I am comparing the performance between Julia and C++. Then I found quick sort is much faster in Julia (and even faster than C++), especially when the size of array is very big.
Can anyone explain the reasons?
quickSort.jl
include("../dimension.jl")
function execute()
n = getDimension()
print(stderr, "Julia,quickSort_optim,$n,"); # use default delimiter
arr = zeros(Int32, n)
for i = 1:n
arr[i] = (777*(i-1)) % 10000
end
if n > 0
sort!(arr; alg=QuickSort)
end
end
# executing ...
execute()
quickSort_boost.cpp
#include "dimension.h"
#include <boost/lambda/lambda.hpp>
#include <boost/sort/pdqsort/pdqsort.hpp>
#include <iostream>
#include <iterator>
#include <algorithm>
using namespace std;
using namespace boost::sort;
int main()
{
int n = getDimension();
cerr << "C++,quickSort_boost," << n << ",";
vector<int> arr(n);
unsigned long long w;
for(int i = 0; i < n; ++i){ // array for sorting
w = (777*i) % 10000; // Array with values between 0 and 10000
arr[i] = w;
}
if (n > 0){
pdqsort_branchless(arr.begin(), arr.end(), [](const int &a, const int &b){return ( a < b );});
}
return 0;
}
Comparison
Note
The function getDimension() is used to get the array size.
The execution time is measured with the shell command: /usr/bin/time under Ubuntu. Compiler: clang version 6.0.0-1ubuntu2. Optimization level: -02. CPU: Intel i7-3820QM
The reason that I compared the whole execution time rather than just the algorithm itself is because I want to compare the performance between these two languages, which simulates a real application scenario.

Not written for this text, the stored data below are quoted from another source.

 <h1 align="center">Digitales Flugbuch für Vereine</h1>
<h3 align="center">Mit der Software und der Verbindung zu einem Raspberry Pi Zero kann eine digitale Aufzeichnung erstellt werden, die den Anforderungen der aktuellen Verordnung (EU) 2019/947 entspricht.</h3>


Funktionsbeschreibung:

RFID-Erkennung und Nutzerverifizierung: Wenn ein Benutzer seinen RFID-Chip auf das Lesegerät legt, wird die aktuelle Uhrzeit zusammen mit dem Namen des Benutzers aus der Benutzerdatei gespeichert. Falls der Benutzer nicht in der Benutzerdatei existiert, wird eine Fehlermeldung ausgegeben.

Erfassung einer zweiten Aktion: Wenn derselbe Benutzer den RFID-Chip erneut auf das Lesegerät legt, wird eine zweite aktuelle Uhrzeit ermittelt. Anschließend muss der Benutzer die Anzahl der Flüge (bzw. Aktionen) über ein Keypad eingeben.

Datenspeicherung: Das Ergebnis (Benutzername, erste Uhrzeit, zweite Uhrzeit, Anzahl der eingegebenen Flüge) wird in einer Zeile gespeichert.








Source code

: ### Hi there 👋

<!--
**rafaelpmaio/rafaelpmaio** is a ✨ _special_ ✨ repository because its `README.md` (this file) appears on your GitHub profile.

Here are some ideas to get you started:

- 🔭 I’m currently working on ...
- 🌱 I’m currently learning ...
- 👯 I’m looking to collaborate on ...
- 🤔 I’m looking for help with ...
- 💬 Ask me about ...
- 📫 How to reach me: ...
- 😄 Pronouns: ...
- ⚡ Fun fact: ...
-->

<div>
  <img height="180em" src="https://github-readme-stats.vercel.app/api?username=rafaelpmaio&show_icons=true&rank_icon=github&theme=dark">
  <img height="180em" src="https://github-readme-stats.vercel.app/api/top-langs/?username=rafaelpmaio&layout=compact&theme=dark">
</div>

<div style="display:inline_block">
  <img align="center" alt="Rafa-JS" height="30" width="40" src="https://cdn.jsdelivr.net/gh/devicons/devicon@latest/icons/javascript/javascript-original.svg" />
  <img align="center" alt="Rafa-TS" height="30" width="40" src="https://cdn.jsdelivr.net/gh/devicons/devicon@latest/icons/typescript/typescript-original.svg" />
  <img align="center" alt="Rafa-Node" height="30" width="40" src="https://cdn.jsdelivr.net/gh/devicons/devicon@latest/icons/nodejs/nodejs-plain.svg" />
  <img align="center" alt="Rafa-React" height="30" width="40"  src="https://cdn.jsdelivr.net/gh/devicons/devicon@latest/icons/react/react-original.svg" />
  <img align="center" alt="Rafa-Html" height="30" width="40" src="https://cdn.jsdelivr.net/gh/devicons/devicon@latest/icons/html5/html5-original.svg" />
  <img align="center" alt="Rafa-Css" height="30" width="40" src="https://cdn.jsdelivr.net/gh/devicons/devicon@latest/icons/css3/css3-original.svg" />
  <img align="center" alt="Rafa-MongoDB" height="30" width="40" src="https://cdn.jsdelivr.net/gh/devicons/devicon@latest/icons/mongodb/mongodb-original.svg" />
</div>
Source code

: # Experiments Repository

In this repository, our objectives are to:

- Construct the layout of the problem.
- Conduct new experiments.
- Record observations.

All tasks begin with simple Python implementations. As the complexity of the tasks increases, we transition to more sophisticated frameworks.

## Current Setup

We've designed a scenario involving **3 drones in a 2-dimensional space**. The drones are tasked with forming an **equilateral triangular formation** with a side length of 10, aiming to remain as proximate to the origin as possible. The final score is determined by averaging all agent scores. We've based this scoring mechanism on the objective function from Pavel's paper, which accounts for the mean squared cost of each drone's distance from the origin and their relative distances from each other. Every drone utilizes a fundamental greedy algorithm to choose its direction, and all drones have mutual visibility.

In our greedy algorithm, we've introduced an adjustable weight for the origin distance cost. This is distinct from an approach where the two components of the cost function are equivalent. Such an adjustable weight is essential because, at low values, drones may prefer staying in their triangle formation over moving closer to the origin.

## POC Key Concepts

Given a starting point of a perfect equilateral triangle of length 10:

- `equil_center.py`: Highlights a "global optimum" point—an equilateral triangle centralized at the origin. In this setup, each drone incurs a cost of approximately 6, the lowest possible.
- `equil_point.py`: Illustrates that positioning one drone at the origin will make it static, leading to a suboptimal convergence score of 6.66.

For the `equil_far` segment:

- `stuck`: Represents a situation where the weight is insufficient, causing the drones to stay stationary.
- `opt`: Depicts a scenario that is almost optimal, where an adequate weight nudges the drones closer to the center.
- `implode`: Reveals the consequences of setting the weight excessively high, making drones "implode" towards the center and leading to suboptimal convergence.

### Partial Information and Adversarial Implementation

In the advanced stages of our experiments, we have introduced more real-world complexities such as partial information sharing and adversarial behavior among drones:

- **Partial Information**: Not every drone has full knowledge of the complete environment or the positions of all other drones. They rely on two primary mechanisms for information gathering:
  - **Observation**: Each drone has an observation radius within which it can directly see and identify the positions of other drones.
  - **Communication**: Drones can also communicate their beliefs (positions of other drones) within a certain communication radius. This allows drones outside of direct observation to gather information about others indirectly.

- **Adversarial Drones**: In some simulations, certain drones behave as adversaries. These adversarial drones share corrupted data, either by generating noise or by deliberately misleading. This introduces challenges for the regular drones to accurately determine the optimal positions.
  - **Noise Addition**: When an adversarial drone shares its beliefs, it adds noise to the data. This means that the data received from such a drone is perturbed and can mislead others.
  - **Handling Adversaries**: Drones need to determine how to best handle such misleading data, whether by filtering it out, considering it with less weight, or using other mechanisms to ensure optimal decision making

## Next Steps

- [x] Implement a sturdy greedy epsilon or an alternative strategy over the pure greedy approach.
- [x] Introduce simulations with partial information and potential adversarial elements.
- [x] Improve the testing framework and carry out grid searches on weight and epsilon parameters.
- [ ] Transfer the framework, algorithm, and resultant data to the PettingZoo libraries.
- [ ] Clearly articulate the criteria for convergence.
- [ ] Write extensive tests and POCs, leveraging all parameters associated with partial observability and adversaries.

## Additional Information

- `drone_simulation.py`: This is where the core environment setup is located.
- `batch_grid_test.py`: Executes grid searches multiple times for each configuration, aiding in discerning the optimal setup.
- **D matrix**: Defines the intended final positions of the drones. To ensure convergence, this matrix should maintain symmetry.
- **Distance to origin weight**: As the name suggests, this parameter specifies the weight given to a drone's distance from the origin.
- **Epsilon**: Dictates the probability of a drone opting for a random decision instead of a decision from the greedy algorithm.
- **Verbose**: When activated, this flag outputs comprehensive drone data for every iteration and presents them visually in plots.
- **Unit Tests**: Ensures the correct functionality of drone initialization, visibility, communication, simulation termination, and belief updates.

In Julia official document, it writes: QuickSort: good performance for large collections. Is this because Julia uses a special implementation inside the algorithm.
More samples
I run the test with more samples. It seems that the distribution of the data is the issue.
function execute() # julia code segment for specifying data
for i = 1:n
arr[i] = i
end
for(int i = 0; i < n; ++i){ // c++ boost code segment for specifying data
arr[i] = i + 1;
}
function execute() # julia code segment for specifying data
for i = 1:n
arr[i] = n - i + 1
end
for(int i = 0; i < n; ++i){ // c++ boost code segment for specifying data
arr[i] = n - i;
}
function execute() # julia code segment for specifying data
for i = 1:n
arr[i] = i % 10
end
for(int i = 0; i < n; ++i){ // c++ boost code segment for specifying data
arr[i] = (i + 1) % 10;
}
My source code
Not sure what's up with the timings – you don't include enough code to test or reproduce. The Julia code for QuickSort is pretty simple, you can see the source for it here:
https://github.com/JuliaLang/julia/blob/77487611fd9751c0f31ac3853072e6ca11efaf05/base/sort.jl#L518-L579
I'll include the code for easy reading here as well:
@inline function selectpivot!(v::AbstractVector, lo::Integer, hi::Integer, o::Ordering)
@inbounds begin
mi = midpoint(lo, hi)
# sort v[mi] <= v[lo] <= v[hi] such that the pivot is immediately in place
if lt(o, v[lo], v[mi])
v[mi], v[lo] = v[lo], v[mi]
end
if lt(o, v[hi], v[lo])
if lt(o, v[hi], v[mi])
v[hi], v[lo], v[mi] = v[lo], v[mi], v[hi]
else
v[hi], v[lo] = v[lo], v[hi]
end
end
# return the pivot
return v[lo]
end
end
function partition!(v::AbstractVector, lo::Integer, hi::Integer, o::Ordering)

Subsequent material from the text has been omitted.